[Directions for this task] Your answer must consist of one number: how many lines in the records contain "입력해주세요".

**** Data records

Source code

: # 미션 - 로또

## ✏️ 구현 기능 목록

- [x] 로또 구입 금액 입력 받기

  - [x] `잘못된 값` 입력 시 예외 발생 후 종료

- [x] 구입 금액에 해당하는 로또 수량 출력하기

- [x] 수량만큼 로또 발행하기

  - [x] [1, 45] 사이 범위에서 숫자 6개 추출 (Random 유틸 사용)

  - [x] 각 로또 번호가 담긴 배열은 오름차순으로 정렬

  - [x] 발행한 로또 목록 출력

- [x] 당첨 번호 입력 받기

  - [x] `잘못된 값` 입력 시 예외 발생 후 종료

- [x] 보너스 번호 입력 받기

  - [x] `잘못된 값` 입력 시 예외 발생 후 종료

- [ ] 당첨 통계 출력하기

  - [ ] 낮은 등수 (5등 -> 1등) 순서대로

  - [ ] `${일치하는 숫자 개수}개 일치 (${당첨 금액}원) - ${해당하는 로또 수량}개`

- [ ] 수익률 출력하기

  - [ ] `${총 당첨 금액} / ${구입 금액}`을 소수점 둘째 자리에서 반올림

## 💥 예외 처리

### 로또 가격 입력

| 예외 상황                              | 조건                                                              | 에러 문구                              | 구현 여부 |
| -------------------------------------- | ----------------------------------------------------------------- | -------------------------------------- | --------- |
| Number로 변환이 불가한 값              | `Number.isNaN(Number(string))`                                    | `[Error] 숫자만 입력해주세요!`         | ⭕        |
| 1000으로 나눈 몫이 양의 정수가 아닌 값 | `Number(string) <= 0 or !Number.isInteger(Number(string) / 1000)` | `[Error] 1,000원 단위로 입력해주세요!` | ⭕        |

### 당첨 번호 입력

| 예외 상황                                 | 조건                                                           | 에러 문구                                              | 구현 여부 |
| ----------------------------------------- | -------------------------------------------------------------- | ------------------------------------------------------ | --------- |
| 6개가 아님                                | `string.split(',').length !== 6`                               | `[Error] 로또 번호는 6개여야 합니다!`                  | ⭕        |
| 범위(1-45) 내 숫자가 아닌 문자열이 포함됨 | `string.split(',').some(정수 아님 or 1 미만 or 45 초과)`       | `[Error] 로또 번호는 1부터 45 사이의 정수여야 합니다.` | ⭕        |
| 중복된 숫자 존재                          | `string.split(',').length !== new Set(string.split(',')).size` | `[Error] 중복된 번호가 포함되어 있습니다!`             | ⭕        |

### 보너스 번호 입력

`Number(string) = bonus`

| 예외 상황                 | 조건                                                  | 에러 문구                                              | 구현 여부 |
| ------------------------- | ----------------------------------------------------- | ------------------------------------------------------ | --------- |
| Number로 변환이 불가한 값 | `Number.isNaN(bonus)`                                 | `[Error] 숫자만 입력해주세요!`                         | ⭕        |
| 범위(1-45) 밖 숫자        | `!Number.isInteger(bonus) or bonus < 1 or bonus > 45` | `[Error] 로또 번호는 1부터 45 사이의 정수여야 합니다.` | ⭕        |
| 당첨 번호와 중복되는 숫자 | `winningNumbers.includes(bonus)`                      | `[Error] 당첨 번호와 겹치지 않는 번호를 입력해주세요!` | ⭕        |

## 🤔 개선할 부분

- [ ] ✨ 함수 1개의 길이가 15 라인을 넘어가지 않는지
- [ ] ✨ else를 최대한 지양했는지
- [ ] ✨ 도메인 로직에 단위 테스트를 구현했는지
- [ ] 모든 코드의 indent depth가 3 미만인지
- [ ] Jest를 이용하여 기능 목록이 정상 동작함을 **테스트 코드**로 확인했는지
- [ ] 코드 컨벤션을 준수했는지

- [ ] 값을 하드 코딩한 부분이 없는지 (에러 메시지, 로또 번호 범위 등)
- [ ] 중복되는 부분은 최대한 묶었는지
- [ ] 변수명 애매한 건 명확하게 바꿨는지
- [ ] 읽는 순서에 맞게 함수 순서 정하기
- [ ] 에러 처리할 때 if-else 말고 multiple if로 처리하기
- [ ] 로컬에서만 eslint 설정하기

********

[Written reply] 4